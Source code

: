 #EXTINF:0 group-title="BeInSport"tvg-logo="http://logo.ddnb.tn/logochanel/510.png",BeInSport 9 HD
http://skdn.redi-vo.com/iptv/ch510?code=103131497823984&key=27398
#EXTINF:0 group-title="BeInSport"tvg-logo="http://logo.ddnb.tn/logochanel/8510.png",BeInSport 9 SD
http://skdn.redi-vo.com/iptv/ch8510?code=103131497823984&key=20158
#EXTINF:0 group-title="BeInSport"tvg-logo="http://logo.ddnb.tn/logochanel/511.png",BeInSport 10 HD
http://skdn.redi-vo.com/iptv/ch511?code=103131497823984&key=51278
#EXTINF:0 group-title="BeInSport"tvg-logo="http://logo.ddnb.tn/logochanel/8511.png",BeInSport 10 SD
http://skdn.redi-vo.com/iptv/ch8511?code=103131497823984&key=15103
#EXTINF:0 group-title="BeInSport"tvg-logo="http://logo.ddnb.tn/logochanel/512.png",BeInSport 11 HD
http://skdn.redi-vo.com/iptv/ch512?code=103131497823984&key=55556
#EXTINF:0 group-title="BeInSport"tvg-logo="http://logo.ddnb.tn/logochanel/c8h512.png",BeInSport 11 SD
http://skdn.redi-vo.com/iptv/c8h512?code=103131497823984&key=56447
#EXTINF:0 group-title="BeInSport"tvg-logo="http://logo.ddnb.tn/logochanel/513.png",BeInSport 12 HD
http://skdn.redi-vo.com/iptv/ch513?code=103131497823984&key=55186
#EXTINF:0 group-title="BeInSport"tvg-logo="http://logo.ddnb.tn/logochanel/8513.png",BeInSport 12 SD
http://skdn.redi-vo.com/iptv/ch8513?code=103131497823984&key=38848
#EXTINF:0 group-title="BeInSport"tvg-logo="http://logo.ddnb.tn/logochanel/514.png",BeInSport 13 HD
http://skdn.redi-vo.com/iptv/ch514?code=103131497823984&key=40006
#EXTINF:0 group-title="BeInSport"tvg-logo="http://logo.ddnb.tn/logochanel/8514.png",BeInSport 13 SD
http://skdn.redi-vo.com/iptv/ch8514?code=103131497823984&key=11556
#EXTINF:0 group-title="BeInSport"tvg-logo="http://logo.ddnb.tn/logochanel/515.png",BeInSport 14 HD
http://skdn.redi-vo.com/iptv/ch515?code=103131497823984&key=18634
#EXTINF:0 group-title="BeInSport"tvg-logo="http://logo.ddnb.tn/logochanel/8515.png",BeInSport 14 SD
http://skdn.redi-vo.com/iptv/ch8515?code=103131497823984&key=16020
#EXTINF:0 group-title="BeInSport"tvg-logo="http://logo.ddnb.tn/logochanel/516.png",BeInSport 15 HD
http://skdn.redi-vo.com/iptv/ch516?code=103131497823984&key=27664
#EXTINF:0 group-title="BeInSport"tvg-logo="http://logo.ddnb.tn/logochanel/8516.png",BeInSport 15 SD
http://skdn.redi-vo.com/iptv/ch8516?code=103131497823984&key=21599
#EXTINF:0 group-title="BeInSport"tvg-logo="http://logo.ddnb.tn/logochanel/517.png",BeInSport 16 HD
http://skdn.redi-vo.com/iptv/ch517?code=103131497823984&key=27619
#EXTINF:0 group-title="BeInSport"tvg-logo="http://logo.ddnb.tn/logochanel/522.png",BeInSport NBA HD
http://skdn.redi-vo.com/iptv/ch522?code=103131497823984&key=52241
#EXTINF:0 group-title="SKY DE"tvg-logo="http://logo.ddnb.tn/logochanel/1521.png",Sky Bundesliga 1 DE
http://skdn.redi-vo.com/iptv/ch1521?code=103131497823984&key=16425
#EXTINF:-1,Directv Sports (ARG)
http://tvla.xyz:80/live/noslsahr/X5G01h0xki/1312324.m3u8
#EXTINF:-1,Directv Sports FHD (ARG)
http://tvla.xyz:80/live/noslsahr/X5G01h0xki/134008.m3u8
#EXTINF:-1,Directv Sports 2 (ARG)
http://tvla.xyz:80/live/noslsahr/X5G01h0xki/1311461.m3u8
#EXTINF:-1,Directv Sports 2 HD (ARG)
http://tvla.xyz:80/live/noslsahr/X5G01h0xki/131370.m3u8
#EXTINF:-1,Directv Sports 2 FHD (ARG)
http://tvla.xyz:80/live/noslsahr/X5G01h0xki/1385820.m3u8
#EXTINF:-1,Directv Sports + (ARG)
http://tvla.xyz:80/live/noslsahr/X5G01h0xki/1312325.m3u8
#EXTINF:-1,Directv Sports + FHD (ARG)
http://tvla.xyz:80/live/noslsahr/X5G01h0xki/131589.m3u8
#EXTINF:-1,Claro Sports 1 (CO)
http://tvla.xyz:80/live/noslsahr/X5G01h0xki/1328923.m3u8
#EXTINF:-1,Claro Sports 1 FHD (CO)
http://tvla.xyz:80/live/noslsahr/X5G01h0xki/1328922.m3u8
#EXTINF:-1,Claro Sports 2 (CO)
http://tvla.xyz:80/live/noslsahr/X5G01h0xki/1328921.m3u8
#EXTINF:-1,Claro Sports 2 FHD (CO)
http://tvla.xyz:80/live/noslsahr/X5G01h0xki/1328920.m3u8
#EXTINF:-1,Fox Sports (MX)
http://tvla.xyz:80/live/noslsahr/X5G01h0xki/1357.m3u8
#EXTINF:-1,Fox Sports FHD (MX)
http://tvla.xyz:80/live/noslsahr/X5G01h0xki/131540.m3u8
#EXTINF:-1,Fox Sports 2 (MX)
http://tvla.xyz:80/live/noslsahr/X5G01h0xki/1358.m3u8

· · · · · · ·

• Your assignment:
Restate, word for word, the final stretch of the entries above: the line containing "http://tvla.xyz:80/live/noslsahr/X5G01h0xki/1311461.m3u8" and every line after it, up to and including the last.

• Exercise response:
http://tvla.xyz:80/live/noslsahr/X5G01h0xki/1311461.m3u8
#EXTINF:-1,Directv Sports 2 HD (ARG)
http://tvla.xyz:80/live/noslsahr/X5G01h0xki/131370.m3u8
#EXTINF:-1,Directv Sports 2 FHD (ARG)
http://tvla.xyz:80/live/noslsahr/X5G01h0xki/1385820.m3u8
#EXTINF:-1,Directv Sports + (ARG)
http://tvla.xyz:80/live/noslsahr/X5G01h0xki/1312325.m3u8
#EXTINF:-1,Directv Sports + FHD (ARG)
http://tvla.xyz:80/live/noslsahr/X5G01h0xki/131589.m3u8
#EXTINF:-1,Claro Sports 1 (CO)
http://tvla.xyz:80/live/noslsahr/X5G01h0xki/1328923.m3u8
#EXTINF:-1,Claro Sports 1 FHD (CO)
http://tvla.xyz:80/live/noslsahr/X5G01h0xki/1328922.m3u8
#EXTINF:-1,Claro Sports 2 (CO)
http://tvla.xyz:80/live/noslsahr/X5G01h0xki/1328921.m3u8
#EXTINF:-1,Claro Sports 2 FHD (CO)
http://tvla.xyz:80/live/noslsahr/X5G01h0xki/1328920.m3u8
#EXTINF:-1,Fox Sports (MX)
http://tvla.xyz:80/live/noslsahr/X5G01h0xki/1357.m3u8
#EXTINF:-1,Fox Sports FHD (MX)
http://tvla.xyz:80/live/noslsahr/X5G01h0xki/131540.m3u8
#EXTINF:-1,Fox Sports 2 (MX)
http://tvla.xyz:80/live/noslsahr/X5G01h0xki/1358.m3u8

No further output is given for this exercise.